This is the consequence of taking on a 25km, 16 km bridge walk – the Thames Bridges Trek. This isn’t the day itself (which was sunny and to be honest a little too warm). This is today. 3 days later, in the pouring rain, round the corner from home.
I signed up for a 25km walk over 18 months ago but for obvious reasons it got delayed and moved and altered. During lockdown I walked every morning in the peace and quiet. Virtual challenges ( 100km per month etc) kept me going mentally and physically. When my younger son returned to primary school I walked with him and then carried on. But I’ll be honest, over the summer, my motivation to walk nose-dived. Two weeks ago I really REALLY didn’t want to do the event. I didn’t want to walk and I definitely didn’t want to do trains into London. I thought I would do it because I had promised a friend and had done all the training, and then I’d be done.
But a weird thing happened. The event itself was hard (especially 19-23 km which was hot, seemingly endless concrete and crowds). My feet hurt. On Sunday I didn’t do much, though I didn’t get any other after effects. Yesterday I didn’t walk – busy working, but during the day I was aware that my legs and my brain were itching to be out again. So today, DESPITE having achieved the goal I was working towards, I set off for a quick stroll round the block in the pouring rain.

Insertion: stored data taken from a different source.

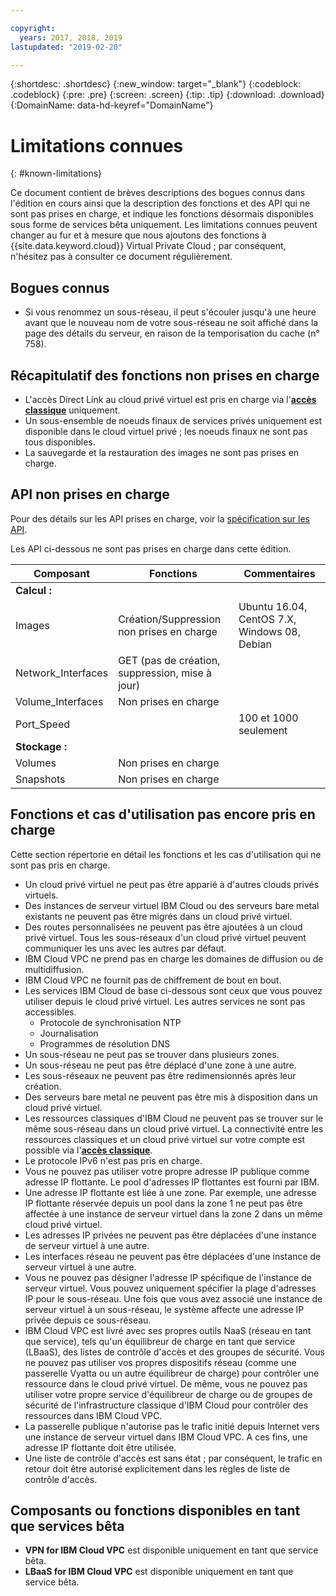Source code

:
 ```yaml
---

copyright:
  years: 2017, 2018, 2019
lastupdated: "2019-02-20"

---
```


{:shortdesc: .shortdesc}
{:new_window: target="_blank"}
{:codeblock: .codeblock}
{:pre: .pre}
{:screen: .screen}
{:tip: .tip}
{:download: .download}
{:DomainName: data-hd-keyref="DomainName"}

# Limitations connues
{: #known-limitations}

Ce document contient de brèves descriptions des bogues connus dans l'édition en cours ainsi que la description des fonctions et des API qui ne sont pas prises en charge, et indique les fonctions désormais disponibles sous forme de services bêta uniquement. Les limitations connues peuvent changer au fur et à mesure que nous ajoutons des fonctions à {{site.data.keyword.cloud}} Virtual Private Cloud ; par conséquent, n'hésitez pas à consulter ce document régulièrement.  

## Bogues connus

* Si vous renommez un sous-réseau, il peut s'écouler jusqu'à une heure avant que le nouveau nom de votre sous-réseau ne soit affiché dans la page des détails du serveur, en raison de la temporisation du cache (n° 758). 

## Récapitulatif des fonctions non prises en charge 

* L'accès Direct Link au cloud privé virtuel est pris en charge via l'[**accès classique**](/docs/infrastructure/vpc/classic-access.html) uniquement. 
* Un sous-ensemble de noeuds finaux de services privés uniquement est disponible dans le cloud virtuel privé ; les noeuds finaux ne sont pas tous disponibles.  
* La sauvegarde et la restauration des images ne sont pas prises en charge. 

## API non prises en charge 

Pour des détails sur les API prises en charge, voir la [spécification sur les API](https://{DomainName}/apidocs/rias).

Les API ci-dessous ne sont pas prises en charge dans cette édition. 

| Composant | Fonctions | Commentaires |
|------|------|--------|
| **Calcul :** |   |   |
| Images | Création/Suppression non prises en charge | Ubuntu 16.04, CentOS 7.X, Windows 08, Debian|
| Network_Interfaces | GET (pas de création, suppression, mise à jour) | |
| Volume_Interfaces | Non prises en charge |   |
| Port_Speed | | 100 et 1000 seulement |
| **Stockage :** |   |   |
| Volumes | Non prises en charge |   |
| Snapshots | Non prises en charge |  |

## Fonctions et cas d'utilisation pas encore pris en charge 

Cette section répertorie en détail les fonctions et les cas d'utilisation qui ne sont pas pris en charge.  

* Un cloud privé virtuel ne peut pas être apparié à d'autres clouds privés virtuels. 
* Des instances de serveur virtuel IBM Cloud ou des serveurs bare metal existants ne peuvent pas être migrés dans un cloud privé virtuel. 
* Des routes personnalisées ne peuvent pas être ajoutées à un cloud privé virtuel. Tous les sous-réseaux d'un cloud privé virtuel peuvent communiquer les uns avec les autres par défaut.
* IBM Cloud VPC ne prend pas en charge les domaines de diffusion ou de multidiffusion. 
* IBM Cloud VPC ne fournit pas de chiffrement de bout en bout.  
* Les services IBM Cloud de base ci-dessous sont ceux que vous pouvez utiliser depuis le cloud privé virtuel. Les autres services ne sont pas accessibles.  
  * Protocole de synchronisation NTP 
  * Journalisation
  * Programmes de résolution DNS 
* Un sous-réseau ne peut pas se trouver dans plusieurs zones. 
* Un sous-réseau ne peut pas être déplacé d'une zone à une autre. 
* Les sous-réseaux ne peuvent pas être redimensionnés après leur création. 
* Des serveurs bare metal ne peuvent pas être mis à disposition dans un cloud privé virtuel. 
* Les ressources classiques d'IBM Cloud ne peuvent pas se trouver sur le même sous-réseau dans un cloud privé virtuel. La connectivité entre les ressources classiques et un cloud privé virtuel sur votre compte est possible via l'[**accès classique**](/docs/infrastructure/vpc/classic-access.html).
* Le protocole IPv6 n'est pas pris en charge. 
* Vous ne pouvez pas utiliser votre propre adresse IP publique comme adresse IP flottante. Le pool d'adresses IP flottantes est fourni par IBM. 
* Une adresse IP flottante est liée à une zone. Par exemple, une adresse IP flottante réservée depuis un pool dans la zone 1 ne peut pas être affectée à une instance de serveur virtuel dans la zone 2 dans un même cloud privé virtuel. 
* Les adresses IP privées ne peuvent pas être déplacées d'une instance de serveur virtuel à une autre. 
* Les interfaces réseau ne peuvent pas être déplacées d'une instance de serveur virtuel à une autre. 
* Vous ne pouvez pas désigner l'adresse IP spécifique de l'instance de serveur virtuel. Vous pouvez uniquement spécifier la plage d'adresses IP pour le sous-réseau. Une fois que vous avez associé une instance de serveur virtuel à un sous-réseau, le système affecte une adresse IP privée depuis ce sous-réseau. 
* IBM Cloud VPC est livré avec ses propres outils NaaS (réseau en tant que service), tels qu'un équilibreur de charge en tant que service (LBaaS), des listes de contrôle d'accès et des groupes de sécurité. Vous ne pouvez pas utiliser vos propres dispositifs réseau (comme une passerelle Vyatta ou un autre équilibreur de charge) pour contrôler une ressource dans le cloud privé virtuel. De même, vous ne pouvez pas utiliser votre propre service d'équilibreur de charge ou de groupes de sécurité de l'infrastructure classique d'IBM Cloud pour contrôler des ressources dans IBM Cloud VPC. 
* La passerelle publique n'autorise pas le trafic initié depuis Internet vers une instance de serveur virtuel dans IBM Cloud VPC. A ces fins, une adresse IP flottante doit être utilisée. 
* Une liste de contrôle d'accès est sans état ; par conséquent, le trafic en retour doit être autorisé explicitement dans les règles de liste de contrôle d'accès. 

## Composants ou fonctions disponibles en tant que services bêta 

* **VPN for IBM Cloud VPC** est disponible uniquement en tant que service bêta. 
* **LBaaS for IBM Cloud VPC** est disponible uniquement en tant que service bêta.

I guess I’m writing this as a reflection that goals, motivation and actions don’t always link and follow in the way you expect. My motivation really dropped as my goal became closer and has picked up again afterwards, even though I haven’t yet got another similar goal in mind. I suspect this isn’t news to some people – it’s why the UltraChallenge company who run the events immediately email us with discounts for signing up for next year! But, if your motivation has gone missing as you approach your goal, it might be the time when you just have to say “I’ve come this far now so I’m going to see it through whatever” and then use the motivation bounce after you reach the goal to set the next one.